Капитан Неманич махнул рукой и отвернулся. В глазах его стояли слезы.
— То есть как это ничего? Может связь шалит? Несущую проверяли?
— Да все я проверял, — лязгнул в ответ капитан. — Гробовая тишина, и только несущая улюлюкает.
— Так что же это получается, — Арарич произносил слова машинально, будто это говорил не человек, а волшебная уханьская комната. — Мы оба здесь застряли навсегда? Никто нас не отзовет?
— Мне почем знать, профессор, это вы у нас ученый, не чета мне, простому подморскому служивому. Вот и растолкуйте, что нам теперь поделать, как поступают в таких случаях.

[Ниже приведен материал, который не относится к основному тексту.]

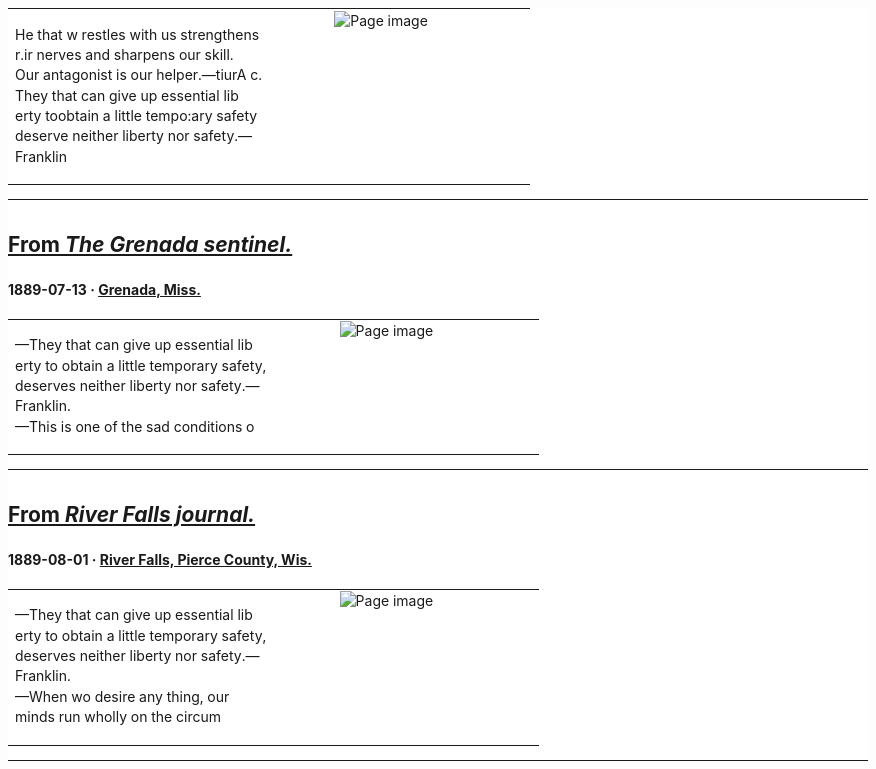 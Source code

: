 <table style="width: 100%;"><tr><td style="width: 50%">

  
He that w restles with us strengthens  
r.ir nerves and sharpens our skill.  
Our antagonist is our helper.—tiurA c.  
They that can give up essential lib­  
erty toobtain a little tempo:ary safety  
deserve neither liberty nor safety.—  
Franklin
</td><td style="width: 50%; max-height: 75%; margin: auto; display: block;">
<img alt="Page image" src="https://tile.loc.gov/image-services/iiif/service:ndnp:mdu:batch_mdu_annapolis_ver01:data:sn85025350:00415627695:1889070601:0552/pct:45.04863410596027,52.77410832232497,12.199917218543046,3.430724998057347/!600,600/0/default.jpg"/>
</td>
</tr></table>

---

## [From _The Grenada sentinel._](https://www.loc.gov/resource/sn85034375/1889-07-13/ed-1/?sp=2)

#### 1889-07-13 &middot; [Grenada, Miss.](http://dbpedia.org/resource/Grenada%2C_Mississippi)

<table style="width: 100%;"><tr><td style="width: 50%">

  
—They that can give up essential lib­  
erty to obtain a little temporary safety,  
deserves neither liberty nor safety.—  
Franklin.  
—This is one of the sad conditions o
</td><td style="width: 50%; max-height: 75%; margin: auto; display: block;">
<img alt="Page image" src="https://tile.loc.gov/image-services/iiif/service:ndnp:msar:batch_msar_eyelet_ver02:data:sn85034375:00199917055:1889071301:0546/pct:81.68837675350701,63.13131313131313,14.40380761523046,2.856691919191919/!600,600/0/default.jpg"/>
</td>
</tr></table>

---

## [From _River Falls journal._](https://www.loc.gov/resource/sn85033255/1889-08-01/ed-1/?sp=3)

#### 1889-08-01 &middot; [River Falls, Pierce County, Wis.](http://dbpedia.org/resource/River_Falls%2C_Wisconsin)

<table style="width: 100%;"><tr><td style="width: 50%">

  
—They that can give up essential lib­  
erty to obtain a little temporary safety,  
deserves neither liberty nor safety.—  
Franklin.   
—When wo desire any thing, our  
minds run wholly on the circum
</td><td style="width: 50%; max-height: 75%; margin: auto; display: block;">
<img alt="Page image" src="https://tile.loc.gov/image-services/iiif/service:ndnp:whi:batch_whi_galky_ver01:data:sn85033255:00514152512:1889080101:0749/pct:74.93923969367634,15.631723421618814,9.510707570963453,2.770977075450701/!600,600/0/default.jpg"/>
</td>
</tr></table>

---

— Что же касается идеалов, знаете, что, — Арарич решительно стукнул стаканом о столешницу и посмотрел на часы. — Мне через четверть часа нужно убегать, если не хочу здесь как вы застрять, в вечной декомпрессии. Потому разговор этот мы еще продолжим. А пока, налейте-ка мне, милейший, рому. Я же знаю, у вас еще остался. Тяпнем, так сказать, за идеалы.
Капитан, не говоря больше ни слова, сбегал на камбуз и, тотчас обернувшись, разлил.
Пили также молча, не чокаясь.
За стеклом иллюминатора стояла все та же зеленоватая беспросветная болотная мгла.